### ABOUT THIS EXERCISE
Nothing in the copy should be a picture; everything else in the listing is to be restated exactly.

_ _ _ _ _ _ _

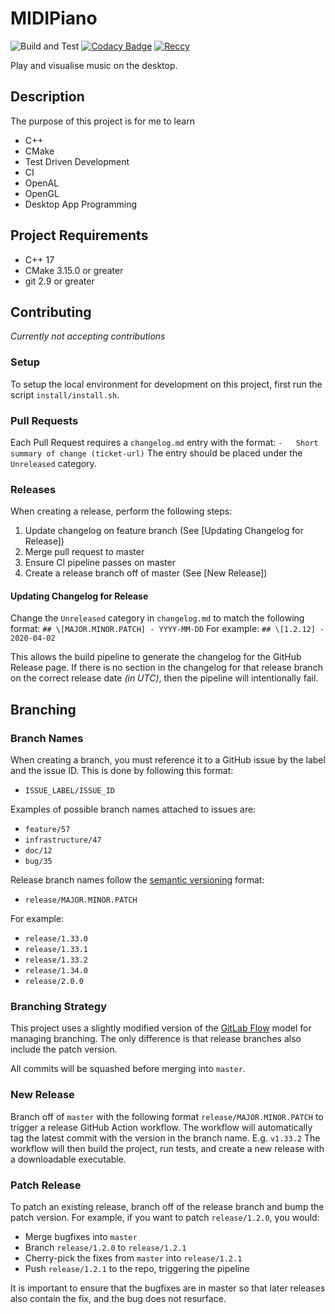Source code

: # MIDIPiano
![Build and Test](https://github.com/Reccy/MIDIPiano/workflows/Build%20and%20Test/badge.svg) [![Codacy Badge](https://app.codacy.com/project/badge/Grade/ff87ca54e8b94a60b9b0329bffcd7992)](https://www.codacy.com/manual/Reccy/MIDIPiano?utm_source=github.com&amp;utm_medium=referral&amp;utm_content=Reccy/MIDIPiano&amp;utm_campaign=Badge_Grade) [![Reccy](https://img.shields.io/github/license/Reccy/MIDIPiano)](https://choosealicense.com/licenses/mit/)

Play and visualise music on the desktop.

## Description
The purpose of this project is for me to learn
- C++
- CMake
- Test Driven Development
- CI
- OpenAL
- OpenGL
- Desktop App Programming

## Project Requirements
- C++ 17
- CMake 3.15.0 or greater
- git 2.9 or greater

## Contributing
*Currently not accepting contributions*

### Setup
To setup the local environment for development on this project, first run the script `install/install.sh`.

### Pull Requests
Each Pull Request requires a `changelog.md` entry with the format:
`-   Short summary of change (ticket-url)`
The entry should be placed under the `Unreleased` category.

### Releases
When creating a release, perform the following steps:
1. Update changelog on feature branch (See [Updating Changelog for Release])
2. Merge pull request to master
3. Ensure CI pipeline passes on master
4. Create a release branch off of master (See [New Release])

#### Updating Changelog for Release
Change the `Unreleased` category in `changelog.md` to match the following format:
`## \[MAJOR.MINOR.PATCH] - YYYY-MM-DD`
For example:
`## \[1.2.12] - 2020-04-02`

This allows the build pipeline to generate the changelog for the GitHub Release page.
If there is no section in the changelog for that release branch on the correct release date *(in UTC)*, then the pipeline will intentionally fail.

## Branching
### Branch Names
When creating a branch, you must reference it to a GitHub issue by the label and the issue ID.
This is done by following this format:
- `ISSUE_LABEL/ISSUE_ID`

Examples of possible branch names attached to issues are:
- `feature/57`
- `infrastructure/47`
- `doc/12`
- `bug/35`

Release branch names follow the [semantic versioning](https://semver.org/) format:
- `release/MAJOR.MINOR.PATCH`

For example:
- `release/1.33.0`
- `release/1.33.1`
- `release/1.33.2`
- `release/1.34.0`
- `release/2.0.0`

### Branching Strategy
This project uses a slightly modified version of the [GitLab Flow](https://docs.gitlab.com/ee/topics/gitlab_flow.html) model for managing branching.
The only difference is that release branches also include the patch version.

All commits will be squashed before merging into `master`.

### New Release
Branch off of `master` with the following format `release/MAJOR.MINOR.PATCH` to trigger a release GitHub Action workflow.
The workflow will automatically tag the latest commit with the version in the branch name. E.g. `v1.33.2`
The workflow will then build the project, run tests, and create a new release with a downloadable executable.

### Patch Release
To patch an existing release, branch off of the release branch and bump the patch version.
For example, if you want to patch `release/1.2.0`, you would:
- Merge bugfixes into `master`
- Branch `release/1.2.0` to `release/1.2.1`
- Cherry-pick the fixes from `master` into `release/1.2.1`
- Push `release/1.2.1` to the repo, triggering the pipeline

It is important to ensure that the bugfixes are in master so that later releases also contain the fix, and the bug does not resurface.
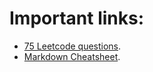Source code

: # Important links:

* [75 Leetcode questions](https://leetcode.com/discuss/general-discussion/460599/blind-75-leetcode-questions).
* [Markdown Cheatsheet](https://github.com/adam-p/markdown-here/wiki/Markdown-Cheatsheet#lists).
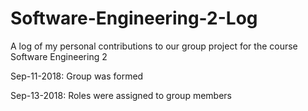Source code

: # Software-Engineering-2-Log
A log of my personal contributions to our group project for the course Software Engineering 2

Sep-11-2018: Group was formed

Sep-13-2018: Roles were assigned to group members
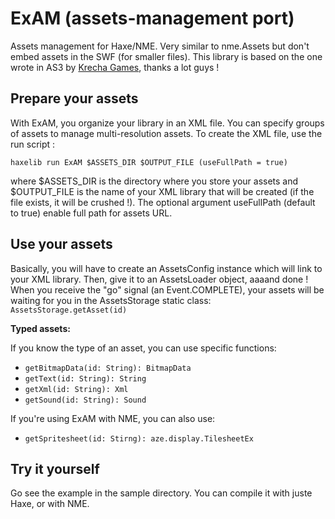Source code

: ExAM (assets-management port)
=============================

Assets management for Haxe/NME. Very similar to nme.Assets but don't embed assets in the SWF (for smaller files). This library is based on the one wrote in AS3 by [Krecha Games](https://github.com/krechagames/assets-management), thanks a lot guys !

Prepare your assets
-------------------

With ExAM, you organize your library in an XML file. You can specify groups of assets to manage multi-resolution assets.
To create the XML file, use the run script :

  `haxelib run ExAM $ASSETS_DIR $OUTPUT_FILE (useFullPath = true)`
  
where $ASSETS_DIR is the directory where you store your assets and $OUTPUT_FILE is the name of your XML library that will be created (if the file exists, it will be crushed !). The optional argument useFullPath (default to true) enable full path for assets URL.

Use your assets
---------------

Basically, you will have to create an AssetsConfig instance which will link to your XML library. Then, give it to an AssetsLoader object, aaaand done !
When you receive the "go" signal (an Event.COMPLETE), your assets will be waiting for you in the AssetsStorage static class: `AssetsStorage.getAsset(id)`

**Typed assets:**

If you know the type of an asset, you can use specific functions: 
* `getBitmapData(id: String): BitmapData`
* `getText(id: String): String`
* `getXml(id: String): Xml`
* `getSound(id: String): Sound`

If you're using ExAM with NME, you can also use:
* `getSpritesheet(id: Stirng): aze.display.TilesheetEx`

Try it yourself
---------------

Go see the example in the sample directory. You can compile it with juste Haxe, or with NME.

_ _ _ _ _ _ _

### SOLUTION TO THIS TASK
Source code

: # MIDIPiano
![Build and Test](https://github.com/Reccy/MIDIPiano/workflows/Build%20and%20Test/badge.svg) [![Codacy Badge](https://app.codacy.com/project/badge/Grade/ff87ca54e8b94a60b9b0329bffcd7992)](https://www.codacy.com/manual/Reccy/MIDIPiano?utm_source=github.com&amp;utm_medium=referral&amp;utm_content=Reccy/MIDIPiano&amp;utm_campaign=Badge_Grade) [![Reccy](https://img.shields.io/github/license/Reccy/MIDIPiano)](https://choosealicense.com/licenses/mit/)

Play and visualise music on the desktop.

## Description
The purpose of this project is for me to learn
- C++
- CMake
- Test Driven Development
- CI
- OpenAL
- OpenGL
- Desktop App Programming

## Project Requirements
- C++ 17
- CMake 3.15.0 or greater
- git 2.9 or greater

## Contributing
*Currently not accepting contributions*

### Setup
To setup the local environment for development on this project, first run the script `install/install.sh`.

### Pull Requests
Each Pull Request requires a `changelog.md` entry with the format:
`-   Short summary of change (ticket-url)`
The entry should be placed under the `Unreleased` category.

### Releases
When creating a release, perform the following steps:
1. Update changelog on feature branch (See [Updating Changelog for Release])
2. Merge pull request to master
3. Ensure CI pipeline passes on master
4. Create a release branch off of master (See [New Release])

#### Updating Changelog for Release
Change the `Unreleased` category in `changelog.md` to match the following format:
`## \[MAJOR.MINOR.PATCH] - YYYY-MM-DD`
For example:
`## \[1.2.12] - 2020-04-02`

This allows the build pipeline to generate the changelog for the GitHub Release page.
If there is no section in the changelog for that release branch on the correct release date *(in UTC)*, then the pipeline will intentionally fail.

## Branching
### Branch Names
When creating a branch, you must reference it to a GitHub issue by the label and the issue ID.
This is done by following this format:
- `ISSUE_LABEL/ISSUE_ID`

Examples of possible branch names attached to issues are:
- `feature/57`
- `infrastructure/47`
- `doc/12`
- `bug/35`

Release branch names follow the [semantic versioning](https://semver.org/) format:
- `release/MAJOR.MINOR.PATCH`

For example:
- `release/1.33.0`
- `release/1.33.1`
- `release/1.33.2`
- `release/1.34.0`
- `release/2.0.0`

### Branching Strategy
This project uses a slightly modified version of the [GitLab Flow](https://docs.gitlab.com/ee/topics/gitlab_flow.html) model for managing branching.
The only difference is that release branches also include the patch version.

All commits will be squashed before merging into `master`.

### New Release
Branch off of `master` with the following format `release/MAJOR.MINOR.PATCH` to trigger a release GitHub Action workflow.
The workflow will automatically tag the latest commit with the version in the branch name. E.g. `v1.33.2`
The workflow will then build the project, run tests, and create a new release with a downloadable executable.

### Patch Release
To patch an existing release, branch off of the release branch and bump the patch version.
For example, if you want to patch `release/1.2.0`, you would:
- Merge bugfixes into `master`
- Branch `release/1.2.0` to `release/1.2.1`
- Cherry-pick the fixes from `master` into `release/1.2.1`
- Push `release/1.2.1` to the repo, triggering the pipeline

It is important to ensure that the bugfixes are in master so that later releases also contain the fix, and the bug does not resurface.
Source code

: # Important links:

* [75 Leetcode questions](https://leetcode.com/discuss/general-discussion/460599/blind-75-leetcode-questions).
* [Markdown Cheatsheet](https://github.com/adam-p/markdown-here/wiki/Markdown-Cheatsheet#lists).
Source code

: # Software-Engineering-2-Log
A log of my personal contributions to our group project for the course Software Engineering 2

Sep-11-2018: Group was formed

Sep-13-2018: Roles were assigned to group members
Source code

: ExAM (assets-management port)
=============================

Assets management for Haxe/NME. Very similar to nme.Assets but don't embed assets in the SWF (for smaller files). This library is based on the one wrote in AS3 by [Krecha Games](https://github.com/krechagames/assets-management), thanks a lot guys !

Prepare your assets
-------------------

With ExAM, you organize your library in an XML file. You can specify groups of assets to manage multi-resolution assets.
To create the XML file, use the run script :

  `haxelib run ExAM $ASSETS_DIR $OUTPUT_FILE (useFullPath = true)`
  
where $ASSETS_DIR is the directory where you store your assets and $OUTPUT_FILE is the name of your XML library that will be created (if the file exists, it will be crushed !). The optional argument useFullPath (default to true) enable full path for assets URL.

Use your assets
---------------

Basically, you will have to create an AssetsConfig instance which will link to your XML library. Then, give it to an AssetsLoader object, aaaand done !
When you receive the "go" signal (an Event.COMPLETE), your assets will be waiting for you in the AssetsStorage static class: `AssetsStorage.getAsset(id)`

**Typed assets:**

If you know the type of an asset, you can use specific functions: 
* `getBitmapData(id: String): BitmapData`
* `getText(id: String): String`
* `getXml(id: String): Xml`
* `getSound(id: String): Sound`

If you're using ExAM with NME, you can also use:
* `getSpritesheet(id: Stirng): aze.display.TilesheetEx`

Try it yourself
---------------

Go see the example in the sample directory. You can compile it with juste Haxe, or with NME.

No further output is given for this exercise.